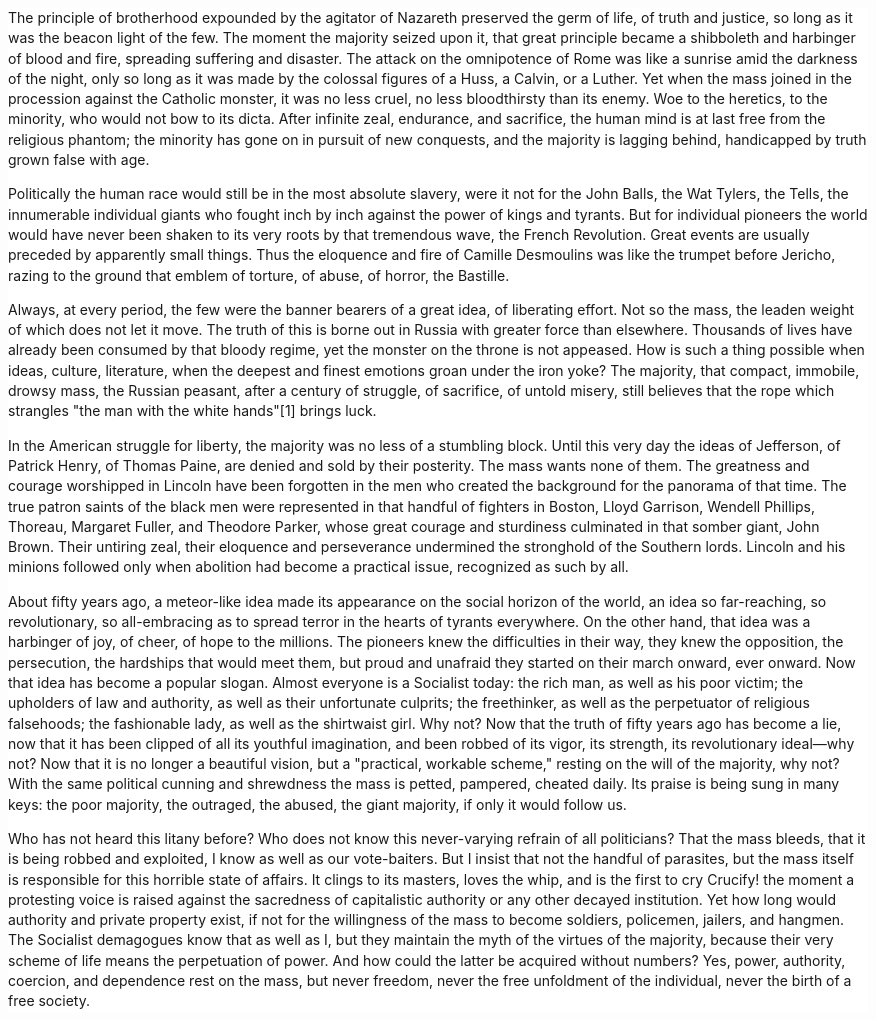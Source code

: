 The principle of brotherhood expounded by the agitator of Nazareth preserved the germ of life, of truth and justice, so long as it was the beacon light of the few. The moment the majority seized upon it, that great principle became a shibboleth and harbinger of blood and fire, spreading suffering and disaster. The attack on the omnipotence of Rome was like a sunrise amid the darkness of the night, only so long as it was made by the colossal figures of a Huss, a Calvin, or a Luther. Yet when the mass joined in the procession against the Catholic monster, it was no less cruel, no less bloodthirsty than its enemy. Woe to the heretics, to the minority, who would not bow to its dicta. After infinite zeal, endurance, and sacrifice, the human mind is at last free from the religious phantom; the minority has gone on in pursuit of new conquests, and the majority is lagging behind, handicapped by truth grown false with age.

Politically the human race would still be in the most absolute slavery, were it not for the John Balls, the Wat Tylers, the Tells, the innumerable individual giants who fought inch by inch against the power of kings and tyrants. But for individual pioneers the world would have never been shaken to its very roots by that tremendous wave, the French Revolution. Great events are usually preceded by apparently small things. Thus the eloquence and fire of Camille Desmoulins was like the trumpet before Jericho, razing to the ground that emblem of torture, of abuse, of horror, the Bastille.

Always, at every period, the few were the banner bearers of a great idea, of liberating effort. Not so the mass, the leaden weight of which does not let it move. The truth of this is borne out in Russia with greater force than elsewhere. Thousands of lives have already been consumed by that bloody regime, yet the monster on the throne is not appeased. How is such a thing possible when ideas, culture, literature, when the deepest and finest emotions groan under the iron yoke? The majority, that compact, immobile, drowsy mass, the Russian peasant, after a century of struggle, of sacrifice, of untold misery, still believes that the rope which strangles "the man with the white hands"[1] brings luck.

In the American struggle for liberty, the majority was no less of a stumbling block. Until this very day the ideas of Jefferson, of Patrick Henry, of Thomas Paine, are denied and sold by their posterity. The mass wants none of them. The greatness and courage worshipped in Lincoln have been forgotten in the men who created the background for the panorama of that time. The true patron saints of the black men were represented in that handful of fighters in Boston, Lloyd Garrison, Wendell Phillips, Thoreau, Margaret Fuller, and Theodore Parker, whose great courage and sturdiness culminated in that somber giant, John Brown. Their untiring zeal, their eloquence and perseverance undermined the stronghold of the Southern lords. Lincoln and his minions followed only when abolition had become a practical issue, recognized as such by all.

About fifty years ago, a meteor-like idea made its appearance on the social horizon of the world, an idea so far-reaching, so revolutionary, so all-embracing as to spread terror in the hearts of tyrants everywhere. On the other hand, that idea was a harbinger of joy, of cheer, of hope to the millions. The pioneers knew the difficulties in their way, they knew the opposition, the persecution, the hardships that would meet them, but proud and unafraid they started on their march onward, ever onward. Now that idea has become a popular slogan. Almost everyone is a Socialist today: the rich man, as well as his poor victim; the upholders of law and authority, as well as their unfortunate culprits; the freethinker, as well as the perpetuator of religious falsehoods; the fashionable lady, as well as the shirtwaist girl. Why not? Now that the truth of fifty years ago has become a lie, now that it has been clipped of all its youthful imagination, and been robbed of its vigor, its strength, its revolutionary ideal—why not? Now that it is no longer a beautiful vision, but a "practical, workable scheme," resting on the will of the majority, why not? With the same political cunning and shrewdness the mass is petted, pampered, cheated daily. Its praise is being sung in many keys: the poor majority, the outraged, the abused, the giant majority, if only it would follow us.

Who has not heard this litany before? Who does not know this never-varying refrain of all politicians? That the mass bleeds, that it is being robbed and exploited, I know as well as our vote-baiters. But I insist that not the handful of parasites, but the mass itself is responsible for this horrible state of affairs. It clings to its masters, loves the whip, and is the first to cry Crucify! the moment a protesting voice is raised against the sacredness of capitalistic authority or any other decayed institution. Yet how long would authority and private property exist, if not for the willingness of the mass to become soldiers, policemen, jailers, and hangmen. The Socialist demagogues know that as well as I, but they maintain the myth of the virtues of the majority, because their very scheme of life means the perpetuation of power. And how could the latter be acquired without numbers? Yes, power, authority, coercion, and dependence rest on the mass, but never freedom, never the free unfoldment of the individual, never the birth of a free society.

### Exercise
Through the line containing "Politically the human" and no further, restate the data above word for word from its first line, leaving out pictures.

### Result of this exercise
Source code

: The principle of brotherhood expounded by the agitator of Nazareth preserved the germ of life, of truth and justice, so long as it was the beacon light of the few. The moment the majority seized upon it, that great principle became a shibboleth and harbinger of blood and fire, spreading suffering and disaster. The attack on the omnipotence of Rome was like a sunrise amid the darkness of the night, only so long as it was made by the colossal figures of a Huss, a Calvin, or a Luther. Yet when the mass joined in the procession against the Catholic monster, it was no less cruel, no less bloodthirsty than its enemy. Woe to the heretics, to the minority, who would not bow to its dicta. After infinite zeal, endurance, and sacrifice, the human mind is at last free from the religious phantom; the minority has gone on in pursuit of new conquests, and the majority is lagging behind, handicapped by truth grown false with age.

Politically the human race would still be in the most absolute slavery, were it not for the John Balls, the Wat Tylers, the Tells, the innumerable individual giants who fought inch by inch against the power of kings and tyrants. But for individual pioneers the world would have never been shaken to its very roots by that tremendous wave, the French Revolution. Great events are usually preceded by apparently small things. Thus the eloquence and fire of Camille Desmoulins was like the trumpet before Jericho, razing to the ground that emblem of torture, of abuse, of horror, the Bastille.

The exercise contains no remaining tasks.